Michael Ratner, the president emeritus of the Center for Constitutional Rights, died today in New York City. For the past four decades he has been a leading champion of human and civil rights, from leading the fight to close Guantánamo to representing WikiLeaks founder Julian Assange to holding torturers accountable, at home and abroad.
#MichaelRatner was my best friend, mentor, role model, co-author, co-teacher. I will miss you so much pic.twitter.com/0Igmu86t21
— Reed Brody (@ReedBrody) May 11, 2016
We have lost one of the great rebels, fighters and friend to the poor and oppressed. RIP Michael Ratner. You made this word better by being.
— jeremy scahill (@jeremyscahill) May 11, 2016
Michael Ratner was a regular guest on Democracy Now! He last appeared on the program in July at the opening of the Cuban Embassy in Washington, D.C.
Statement From the Center for Constitutional Rights
From Attica to Assange, Michael Ratner has defended, investigated, and spoken up for victims of human rights abuses all over the world. For 45 years, Michael brought cases with the Center for Constitutional Rights in U.S. courts related to war, torture, and other atrocities, sometimes committed by the U.S., sometimes by other regimes or corporations, in places ranging from El Salvador, Grenada, Guatemala, Nicaragua, Cuba, Haiti, Puerto Rico, and Guatemala, to Yugoslavia, Indonesia, the Philippines, Iraq, and Israel. Seeking to hold Bush administration officials accountable for torture, he turned to filing cases under the principle of Universal Jurisdiction in international courts—in Germany, Spain, Canada, Switzerland, and France. Michael dedicated his life to the most important fights for justice of the last half century.
When Michael decided to take on U.S. policies of indefinite detention at Guantanamo in January 2002, it was not a popular position. With Michael, the Center for Constitutional Rights was the first human rights organization to stand up for the rights of Guantanamo detainees, and Michael was a founding member of the Guantanamo Bay Bar Association, a group that grew to over 500 attorneys from all over the country working pro bono to provide representation to the men at Guantanamo that has been called the largest mass defense effort in U.S. history. Michael acted as counsel in the landmark case Rasul v. Bush, and after two and a half years of litigation, CCR and co-counsel won the first Guantanamo case in the United States Supreme Court.

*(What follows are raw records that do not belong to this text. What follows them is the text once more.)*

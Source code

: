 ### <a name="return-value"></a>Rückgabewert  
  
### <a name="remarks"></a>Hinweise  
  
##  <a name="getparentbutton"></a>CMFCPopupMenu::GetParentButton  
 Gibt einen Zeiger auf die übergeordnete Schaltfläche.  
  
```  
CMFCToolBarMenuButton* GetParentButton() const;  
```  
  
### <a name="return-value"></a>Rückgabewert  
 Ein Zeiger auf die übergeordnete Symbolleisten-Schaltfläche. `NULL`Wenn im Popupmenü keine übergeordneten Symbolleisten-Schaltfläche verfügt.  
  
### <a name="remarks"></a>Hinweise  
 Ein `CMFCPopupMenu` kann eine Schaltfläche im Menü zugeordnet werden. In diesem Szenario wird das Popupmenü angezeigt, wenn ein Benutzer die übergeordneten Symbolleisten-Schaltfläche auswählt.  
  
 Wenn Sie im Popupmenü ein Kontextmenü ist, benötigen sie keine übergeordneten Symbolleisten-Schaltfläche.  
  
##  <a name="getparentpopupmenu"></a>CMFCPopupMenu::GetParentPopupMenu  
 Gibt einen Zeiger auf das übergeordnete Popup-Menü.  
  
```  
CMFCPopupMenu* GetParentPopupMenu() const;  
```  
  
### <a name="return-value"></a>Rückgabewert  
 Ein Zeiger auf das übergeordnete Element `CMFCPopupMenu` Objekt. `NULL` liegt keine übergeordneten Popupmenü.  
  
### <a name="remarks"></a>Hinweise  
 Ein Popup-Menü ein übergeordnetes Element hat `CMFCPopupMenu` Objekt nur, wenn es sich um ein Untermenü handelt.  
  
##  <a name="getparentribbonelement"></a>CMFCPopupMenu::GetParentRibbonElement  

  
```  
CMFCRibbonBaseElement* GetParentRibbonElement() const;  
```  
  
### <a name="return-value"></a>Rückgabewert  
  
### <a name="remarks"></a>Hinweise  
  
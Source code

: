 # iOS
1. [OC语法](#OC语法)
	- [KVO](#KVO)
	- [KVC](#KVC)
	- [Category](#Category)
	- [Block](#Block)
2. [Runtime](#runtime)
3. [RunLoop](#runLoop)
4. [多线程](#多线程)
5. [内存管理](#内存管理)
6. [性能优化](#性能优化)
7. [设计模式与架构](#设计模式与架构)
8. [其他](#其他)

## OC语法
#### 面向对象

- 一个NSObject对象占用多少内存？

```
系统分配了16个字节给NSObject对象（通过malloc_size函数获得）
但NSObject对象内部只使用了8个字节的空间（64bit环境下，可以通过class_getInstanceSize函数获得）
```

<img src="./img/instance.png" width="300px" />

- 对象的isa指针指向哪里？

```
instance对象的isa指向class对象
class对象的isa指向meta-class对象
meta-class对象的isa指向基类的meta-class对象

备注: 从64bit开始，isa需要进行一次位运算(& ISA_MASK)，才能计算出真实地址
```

As an attorney, writer, speaker, educator, activist, and as the President of the Center for Constitutional Rights for so many years, Michael Ratner’s passion was not just for the law but for the struggle for justice and peace. Michael’s work on Central America, Haiti, surveillance, WikiLeaks and Julian Assange, whistleblowers, war powers, and Palestine will not soon be matched.
Michael’s leadership and generous spirit have shown the way for new generations of social justice lawyers. He helped found the European Center for Constitutional and Human Rights, bringing CCR’s style of lawyering, which he helped shape, to Europe, where the legal culture was less familiar with public interest lawyering and filing suits to press for social change. He worked with CCR and the Bertha Justice Institute on programs to educate junior lawyers, working in partnership with front-line organizations around the world and fostering artistic partnerships that bring the issues he championed his entire life to a wider audience. Michael’s legacy is the sea of people he has touched—his family, his clients, his allies, his colleagues, and all of the young lawyers he has inspired. Today we mourn. Tomorrow we carry on his work.
In recent years Michael Ratner represented WikiLeaks founder Julian Assange and was a vocal supporter of Chelsea Manning.